Point-annotation supervision for robust 3D pulmonary infection segmentation by CT-based cascading deep learning.
Journal:
Computers in biology and medicine
PMID:
39923589
Abstract
Infected region segmentation is crucial for pulmonary infection diagnosis, severity assessment, and monitoring treatment progression. High-performance segmentation methods rely heavily on fully annotated, large-scale training datasets. However, manual labeling for pulmonary infections demands substantial investments of time and labor. While weakly supervised learning can greatly reduce annotation efforts, previous developments have focused mainly on natural or medical images with distinct boundaries and consistent textures. These approaches is not applicable to pulmonary infection segmentation, which should contend with high topological and intensity variations, irregular and ambiguous boundaries, and poor contrast in 3D contexts. In this study, we propose a cascading point-annotation framework to segment pulmonary infections, enabling optimization on larger datasets and superior performance on external data. Via comparing the representation of annotated points and unlabeled voxels, as well as establishing global uncertainty, we develop two regularization strategies to constrain the network to a more holistic lesion pattern understanding under sparse annotations. We further encompass an enhancement module to improve global anatomical perception and adaptability to spatial anisotropy, alongside a texture-aware variational module to determine more regionally consistent boundaries based on common textures of infection.
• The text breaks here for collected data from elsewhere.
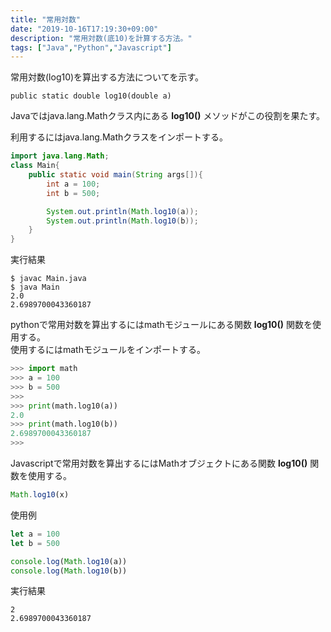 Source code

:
 ```yaml
---
title: "常用対数"
date: "2019-10-16T17:19:30+09:00"
description: "常用対数(底10)を計算する方法。"
tags: ["Java","Python","Javascript"]
---
```


常用対数(log10)を算出する方法についてを示す。

<div class="note_content_by_programming_language" id="note_content_Java">

`public static double log10(double a)`   

Javaではjava.lang.Mathクラス内にある **log10()** メソッドがこの役割を果たす。  

利用するにはjava.lang.Mathクラスをインポートする。   


```java
import java.lang.Math;
class Main{
    public static void main(String args[]){
        int a = 100;
        int b = 500;

        System.out.println(Math.log10(a));
        System.out.println(Math.log10(b));
    }
}
```

実行結果

```
$ javac Main.java 
$ java Main
2.0
2.6989700043360187
```

</div>
<div class="note_content_by_programming_language" id="note_content_Python">

pythonで常用対数を算出するにはmathモジュールにある関数 **log10()** 関数を使用する。  
使用するにはmathモジュールをインポートする。  

```python
>>> import math
>>> a = 100     
>>> b = 500 
>>> 
>>> print(math.log10(a))
2.0
>>> print(math.log10(b))
2.6989700043360187
>>>
```

</div>
<div class="note_content_by_programming_language" id="note_content_Javascript">

Javascriptで常用対数を算出するにはMathオブジェクトにある関数 **log10()** 関数を使用する。  
```javascript
Math.log10(x)
```

使用例

```Javascript
let a = 100     
let b = 500 

console.log(Math.log10(a))
console.log(Math.log10(b))
```

実行結果

```
2
2.6989700043360187
```


</div>

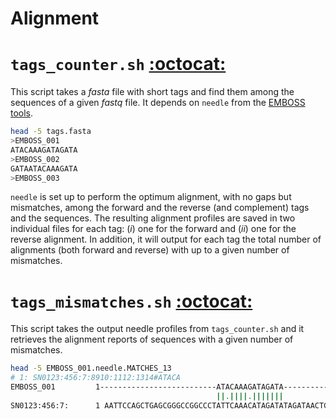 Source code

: Alignment
=========


# `tags_counter.sh` [:octocat:](https://github.com/mscastillo/Alignment/blob/master/tags_counter.sh)

This script takes a *fasta* file with short tags and find them among the sequences of a given *fastq* file. It depends on `needle` from the [EMBOSS tools](http://www.ebi.ac.uk/Tools/emboss/).

```bash
head -5 tags.fasta 
>EMBOSS_001
ATACAAAGATAGATA
>EMBOSS_002
GATAATACAAAGATA
>EMBOSS_003
```

`needle` is set up to perform the optimum alignment, with no gaps but mismatches, among the forward and the reverse (and complement) tags and the sequences. The resulting alignment profiles are saved in two individual files for each tag: (*i*) one for the forward and (*ii*) one for the reverse alignment. In addition, it will output for each tag the total number of alignments (both forward and reverse) with up to a given number of mismatches.


# `tags_mismatches.sh` [:octocat:](https://github.com/mscastillo/Alignment/blob/master/tags_mismatches.sh)

This script takes the output needle profiles from `tags_counter.sh` and it retrieves the alignment reports of sequences with a given number of mismatches.

```bash
head -5 EMBOSS_001.needle.MATCHES_13 
# 1: SN0123:456:7:8910:1112:1314#ATACA
EMBOSS_001         1--------------------------ATACAAAGATAGATA----------     15
                                              ||.||||.|||||||
SN0123:456:7:      1 AATTCCAGCTGAGCGGGCCGGCCCTATTCAAACATAGATATAGATAACTG     50
```
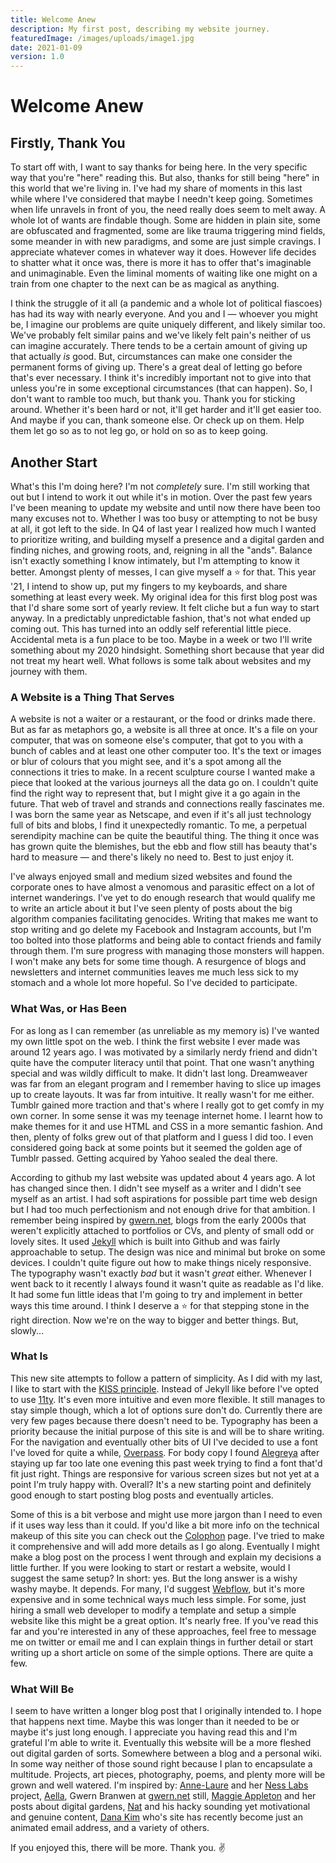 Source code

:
 ```yaml
---
title: Welcome Anew
description: My first post, describing my website journey.
featuredImage: /images/uploads/image1.jpg
date: 2021-01-09
version: 1.0
---
```

# Welcome Anew
## Firstly, Thank You
To start off with, I want to say thanks for being here. In the very specific way that you're "here" reading this. But also, thanks for still being "here" in this world that we're living in. I've had my share of moments in this last while where I've considered that maybe I needn't keep going. Sometimes when life unravels in front of you, the need really does seem to melt away. A whole lot of wants are findable though. Some are hidden in plain site, some are obfuscated and fragmented, some are like trauma triggering mind fields, some meander in with new paradigms, and some are just simple cravings. I appreciate whatever comes in whatever way it does. However life decides to shatter what it once was, there is more it has to offer that's imaginable and unimaginable. Even the liminal moments of waiting like one might on a train from one chapter to the next can be as magical as anything.

I think the struggle of it all (a pandemic and a whole lot of political fiascoes) has had its way with nearly everyone. And you and I — whoever you might be, I imagine our problems are quite uniquely different, and likely similar too. We've probably felt similar pains and we've likely felt pain's neither of us can imagine accurately. There tends to be a certain amount of giving up that actually *is* good. But, circumstances can make one consider the permanent forms of giving up. There's a great deal of letting go before that's ever necessary. I think it's incredibly important not to give into that unless you're in some exceptional circumstances (that can happen). So, I don't want to ramble too much, but thank you. Thank you for sticking around. Whether it's been hard or not, it'll get harder and it'll get easier too. And maybe if you can, thank someone else. Or check up on them. Help them let go so as to not leg go, or hold on so as to keep going.

## Another Start

What's this I'm doing here? I'm not *completely* sure. I'm still working that out but I intend to work it out while it's in motion. Over the past few years I've been meaning to update my website and until now there have been too many excuses not to. Whether I was too busy or attempting to not be busy at all, it got left to the side. In Q4 of last year I realized how much I wanted to prioritize writing, and building myself a presence and a digital garden and finding niches, and growing roots, and, reigning in all the "ands". Balance isn't exactly something I know intimately, but I'm attempting to know it better. Amongst plenty of messes, I can give myself a ⭐ for that. This year '21, I intend to show up, put my fingers to my keyboards, and share something at least every week. My original idea for this first blog post was that I'd share some sort of yearly review. It felt cliche but a fun way to start anyway. In a predictably unpredictable fashion, that's not what ended up coming out. This has turned into an oddly self referential little piece. Accidental meta is a fun place to be too. Maybe in a week or two I'll write something about my 2020 hindsight. Something short because that year did not treat my heart well. What follows is some talk about websites and my journey with them.

### A Website is a Thing That Serves

A website is not a waiter or a restaurant, or the food or drinks made there. But as far as metaphors go, a website is all three at once. It's a file on your computer, that was on someone else's computer, that got to you with a bunch of cables and at least one other computer too. It's the text or images or blur of colours that you might see, and it's a spot among all the connections it tries to make. In a recent sculpture course I wanted make a piece that looked at the various journeys all the data go on. I couldn't quite find the right way to represent that, but I might give it a go again in the future. That web of travel and strands and connections really fascinates me. I was born the same year as Netscape, and even if it's all just technology full of bits and blobs, I find it unexpectedly romantic. To me, a perpetual serendipity machine can be quite the beautiful thing. The thing it once was has grown quite the blemishes, but the ebb and flow still has beauty that's hard to measure — and there's likely no need to. Best to just enjoy it.

I've always enjoyed small and medium sized websites and found the corporate ones to have almost a venomous and parasitic effect on a lot of internet wanderings. I've yet to do enough research that would qualify me to write an article about it but I've seen plenty of posts about the big algorithm companies facilitating genocides. Writing that makes me want to stop writing and go delete my Facebook and Instagram accounts, but I'm too bolted into those platforms and being able to contact friends and family through them. I'm sure progress with managing those monsters will happen. I won't make any bets for some time though. A resurgence of blogs and newsletters and internet communities leaves me much less sick to my stomach and a whole lot more hopeful. So I've decided to participate.

### What Was, or Has Been
For as long as I can remember (as unreliable as my memory is) I've wanted my own little spot on the web. I think the first website I ever made was around 12 years ago. I was motivated by a similarly nerdy friend and didn't quite have the computer literacy until that point. That one wasn't anything special and was wildly difficult to make. It didn't last long. Dreamweaver was far from an elegant program and I remember having to slice up images up to create layouts. It was far from intuitive. It really wasn't for me either.  Tumblr gained more traction and that's where I really got to get comfy in my own corner. In some sense it was my teenage internet home. I learnt how to make themes for it and use HTML and CSS in a more semantic fashion. And then, plenty of folks grew out of that platform and I guess I did too. I even considered going back at some points but it seemed the golden age of Tumblr passed. Getting acquired by Yahoo sealed the deal there.

According to github my last website was updated about 4 years ago. A lot has changed since then. I didn't see myself as a writer and I didn't see myself as an artist. I had soft aspirations for possible part time web design but I had too much perfectionism and not enough drive for that ambition. I remember being inspired by [gwern.net](gwern.net), blogs from the early 2000s that weren't explicitly attached to portfolios or CVs, and plenty of small odd or lovely sites. It used [Jekyll](https://jekyllrb.com) which is built into Github and was fairly approachable to setup. The design was nice and minimal but broke on some devices. I couldn't quite figure out how to make things nicely responsive. The typography wasn't exactly *bad* but it wasn't *great* either. Whenever I went back to it recently I always found it wasn't quite as readable as I'd like. It had some fun little ideas that I'm going to try and implement in better ways this time around. I think I deserve a ⭐ for that stepping stone in the right direction. Now we're on the way to bigger and better things. But, slowly...

### What Is
This new site attempts to follow a pattern of simplicity. As I did with my last, I like to start with the [KISS principle](https://en.wikipedia.org/wiki/KISS_principle). Instead of Jekyll like before I've opted to use [11ty](https://www.11ty.dev). It's even more intuitive and even more flexible. It still manages to stay simple though, which a lot of options sure don't do. Currently there are very few pages because there doesn't need to be. Typography has been a priority because the initial purpose of this site is and will be to share writing. For the navigation and eventually other bits of UI I've decided to use a font I've loved for quite a while, [Overpass](https://overpassfont.org). For body copy I found [Alegreya](https://www.huertatipografica.com/en/fonts/alegreya-ht-pro) after staying up far too late one evening this past week trying to find a font that'd fit just right. Things are responsive for various screen sizes but not yet at a point I'm truly happy with. Overall? It's a new starting point and definitely good enough to start posting blog posts and eventually articles.

Some of this is a bit verbose and might use more jargon than I need to even if it uses way less than it could. If you'd like a bit more info on the technical makeup of this site you can check out the [Colophon](/colophon/) page. I've tried to make it comprehensive and will add more details as I go along. Eventually I might make a blog post on the process I went through and explain my decisions a little further. If you were looking to start or restart a website, would I suggest the same setup? In short: yes. But the long answer is a wishy washy maybe. It depends. For many, I'd suggest [Webflow](https://webflow.com), but it's more expensive and in some technical ways much less simple. For some, just hiring a small web developer to modify a template and setup a simple website like this might be a great option. It's nearly free. If you've read this far and you're interested in any of these approaches, feel free to message me on twitter or email me and I can explain things in further detail or start writing up a short article on some of the simple options. There are quite a few.

### What Will Be
I seem to have written a longer blog post that I originally intended to. I hope that happens next time. Maybe this was longer than it needed to be or maybe it's just long enough. I appreciate you having read this and I'm grateful I'm able to write it. Eventually this website will be a more fleshed out digital garden of sorts. Somewhere between a blog and a personal wiki. In some way neither of those sound right because I plan to encapsulate a multitude. Projects, art pieces, photography, poems, and plenty more will be grown and well watered. I'm inspired by: [Anne-Laure](https://anne-laure.net) and her [Ness Labs](https://nesslabs.com) project, [Aella](https://knowingless.com), Gwern Branwen at [gwern.net](gwern.net) still, [Maggie Appleton](https://maggieappleton.com) and her posts about digital gardens, [Nat](https://www.nateliason.com) and his hacky sounding yet motivational and genuine content, [Dana Kim](https://dana.kim) who's site has recently become just an animated email address, and a variety of others.

If you enjoyed this, there will be more. Thank you. ✌️
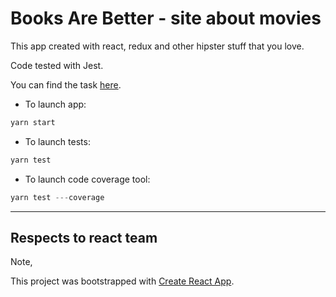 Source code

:# Books Are Better - site about movies

This app created with react, redux and other hipster stuff that you love.

Code tested with Jest.

You can find the task [here](https://docs.google.com/document/d/1rH6M2h_OLgxYo9w2sT0rtZcZvwqkeYmd-CQTL5tNURE/edit).

* To launch app:
```javascript
yarn start
```

* To launch tests:
```javascript
yarn test
```

* To launch code coverage tool:
```javascript
yarn test ---coverage
```
---

## Respects to react team

Note,

This project was bootstrapped with [Create React App](https://github.com/facebookincubator/create-react-app).
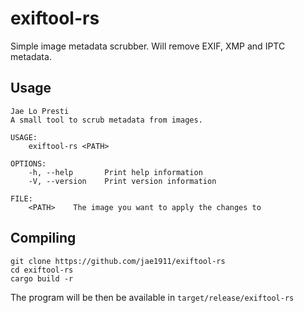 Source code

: # exiftool-rs

Simple image metadata scrubber.
Will remove EXIF, XMP and IPTC metadata.

## Usage

```
Jae Lo Presti
A small tool to scrub metadata from images.

USAGE:
    exiftool-rs <PATH>

OPTIONS:
    -h, --help       Print help information
    -V, --version    Print version information

FILE:
    <PATH>    The image you want to apply the changes to
```

## Compiling

```
git clone https://github.com/jae1911/exiftool-rs
cd exiftool-rs
cargo build -r
```

The program will be then be available in `target/release/exiftool-rs`
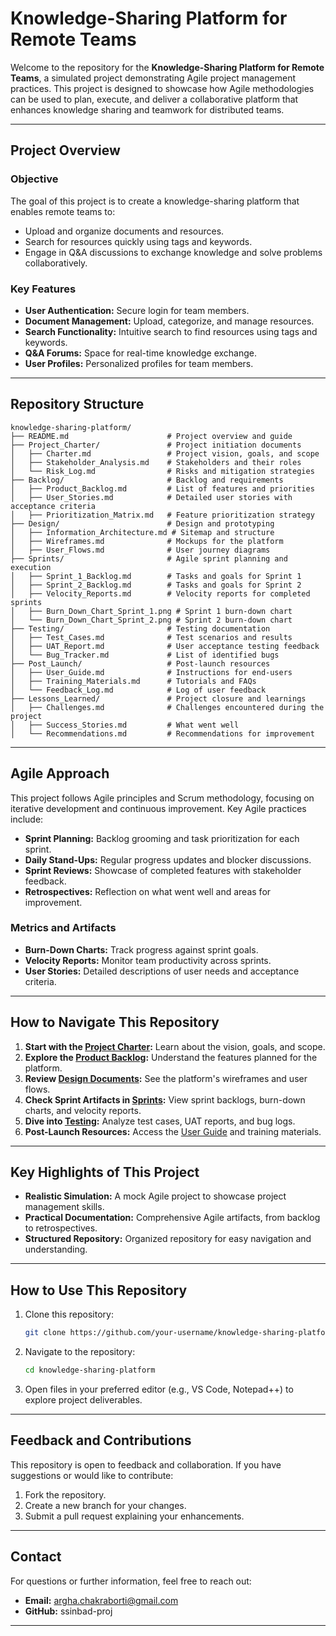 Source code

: # **Knowledge-Sharing Platform for Remote Teams**

Welcome to the repository for the **Knowledge-Sharing Platform for Remote Teams**, a simulated project demonstrating Agile project management practices. This project is designed to showcase how Agile methodologies can be used to plan, execute, and deliver a collaborative platform that enhances knowledge sharing and teamwork for distributed teams.

---

## **Project Overview**

### **Objective**
The goal of this project is to create a knowledge-sharing platform that enables remote teams to:
- Upload and organize documents and resources.
- Search for resources quickly using tags and keywords.
- Engage in Q&A discussions to exchange knowledge and solve problems collaboratively.

### **Key Features**
- **User Authentication:** Secure login for team members.
- **Document Management:** Upload, categorize, and manage resources.
- **Search Functionality:** Intuitive search to find resources using tags and keywords.
- **Q&A Forums:** Space for real-time knowledge exchange.
- **User Profiles:** Personalized profiles for team members.

---

## **Repository Structure**

```plaintext
knowledge-sharing-platform/
├── README.md                      # Project overview and guide
├── Project_Charter/               # Project initiation documents
│   ├── Charter.md                 # Project vision, goals, and scope
│   ├── Stakeholder_Analysis.md    # Stakeholders and their roles
│   └── Risk_Log.md                # Risks and mitigation strategies
├── Backlog/                       # Backlog and requirements
│   ├── Product_Backlog.md         # List of features and priorities
│   ├── User_Stories.md            # Detailed user stories with acceptance criteria
│   ├── Prioritization_Matrix.md   # Feature prioritization strategy
├── Design/                        # Design and prototyping
│   ├── Information_Architecture.md # Sitemap and structure
│   ├── Wireframes.md              # Mockups for the platform
│   ├── User_Flows.md              # User journey diagrams
├── Sprints/                       # Agile sprint planning and execution
│   ├── Sprint_1_Backlog.md        # Tasks and goals for Sprint 1
│   ├── Sprint_2_Backlog.md        # Tasks and goals for Sprint 2
│   ├── Velocity_Reports.md        # Velocity reports for completed sprints
│   ├── Burn_Down_Chart_Sprint_1.png # Sprint 1 burn-down chart
│   └── Burn_Down_Chart_Sprint_2.png # Sprint 2 burn-down chart
├── Testing/                       # Testing documentation
│   ├── Test_Cases.md              # Test scenarios and results
│   ├── UAT_Report.md              # User acceptance testing feedback
│   └── Bug_Tracker.md             # List of identified bugs
├── Post_Launch/                   # Post-launch resources
│   ├── User_Guide.md              # Instructions for end-users
│   ├── Training_Materials.md      # Tutorials and FAQs
│   └── Feedback_Log.md            # Log of user feedback
├── Lessons_Learned/               # Project closure and learnings
│   ├── Challenges.md              # Challenges encountered during the project
│   ├── Success_Stories.md         # What went well
│   └── Recommendations.md         # Recommendations for improvement
```

---

## **Agile Approach**

This project follows Agile principles and Scrum methodology, focusing on iterative development and continuous improvement. Key Agile practices include:
- **Sprint Planning:** Backlog grooming and task prioritization for each sprint.
- **Daily Stand-Ups:** Regular progress updates and blocker discussions.
- **Sprint Reviews:** Showcase of completed features with stakeholder feedback.
- **Retrospectives:** Reflection on what went well and areas for improvement.

### **Metrics and Artifacts**
- **Burn-Down Charts:** Track progress against sprint goals.
- **Velocity Reports:** Monitor team productivity across sprints.
- **User Stories:** Detailed descriptions of user needs and acceptance criteria.

---

## **How to Navigate This Repository**

1. **Start with the [Project Charter](./Project_Charter/Charter.md):** Learn about the vision, goals, and scope.
2. **Explore the [Product Backlog](./Backlog/Product_Backlog.md):** Understand the features planned for the platform.
3. **Review [Design Documents](./Design):** See the platform's wireframes and user flows.
4. **Check Sprint Artifacts in [Sprints](./Sprints):** View sprint backlogs, burn-down charts, and velocity reports.
5. **Dive into [Testing](./Testing):** Analyze test cases, UAT reports, and bug logs.
6. **Post-Launch Resources:** Access the [User Guide](./Post_Launch/User_Guide.md) and training materials.

---

## **Key Highlights of This Project**

- **Realistic Simulation:** A mock Agile project to showcase project management skills.
- **Practical Documentation:** Comprehensive Agile artifacts, from backlog to retrospectives.
- **Structured Repository:** Organized repository for easy navigation and understanding.

---

## **How to Use This Repository**

1. Clone this repository:
   ```bash
   git clone https://github.com/your-username/knowledge-sharing-platform.git
   ```
2. Navigate to the repository:
   ```bash
   cd knowledge-sharing-platform
   ```
3. Open files in your preferred editor (e.g., VS Code, Notepad++) to explore project deliverables.

---

## **Feedback and Contributions**

This repository is open to feedback and collaboration. If you have suggestions or would like to contribute:
1. Fork the repository.
2. Create a new branch for your changes.
3. Submit a pull request explaining your enhancements.

---

## **Contact**

For questions or further information, feel free to reach out:
- **Email:** argha.chakraborti@gmail.com
- **GitHub:** ssinbad-proj

---
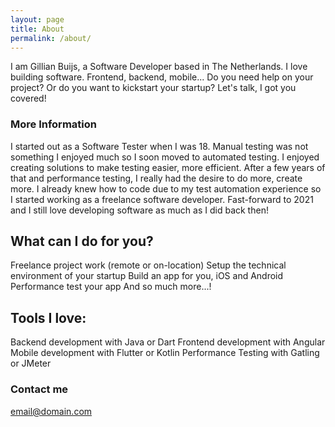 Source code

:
```yaml
---
layout: page
title: About
permalink: /about/
---
```


I am Gillian Buijs, a Software Developer based in The Netherlands. I love building software. Frontend, backend, mobile... Do you need help on your project? Or do you want to kickstart your startup? Let's talk, I got you covered! 

### More Information

I started out as a Software Tester when I was 18. Manual testing was not something I enjoyed much so I soon moved to automated testing. I enjoyed creating solutions to make testing easier, more efficient. After a few years of that and performance testing, I really had the desire to do more, create more. I already knew how to code due to my test automation experience so I started working as a freelance software developer. Fast-forward to 2021 and I still love developing software as much as I did back then!

## What can I do for you?
Freelance project work (remote or on-location)
Setup the technical environment of your startup
Build an app for you, iOS and Android
Performance test your app
And so much more...!

## Tools I love:
Backend development with Java or Dart
Frontend development with Angular
Mobile development with Flutter or Kotlin
Performance Testing with Gatling or JMeter

### Contact me

[email@domain.com](mailto:info@buijs.dev)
Experiments on a large dataset of 1,072 CT volumes demonstrate our method outperforming state-of-the-art weakly-supervised approaches by approximately 3%-6% in dice score and is comparable to fully-supervised methods on external datasets. Moreover, our approach demonstrates robust performance even when applied to an unseen infection subtype, Mycoplasma pneumoniae, which was not included in the training datasets. These results collectively underscore rapid and promising applicability for emerging pulmonary infections.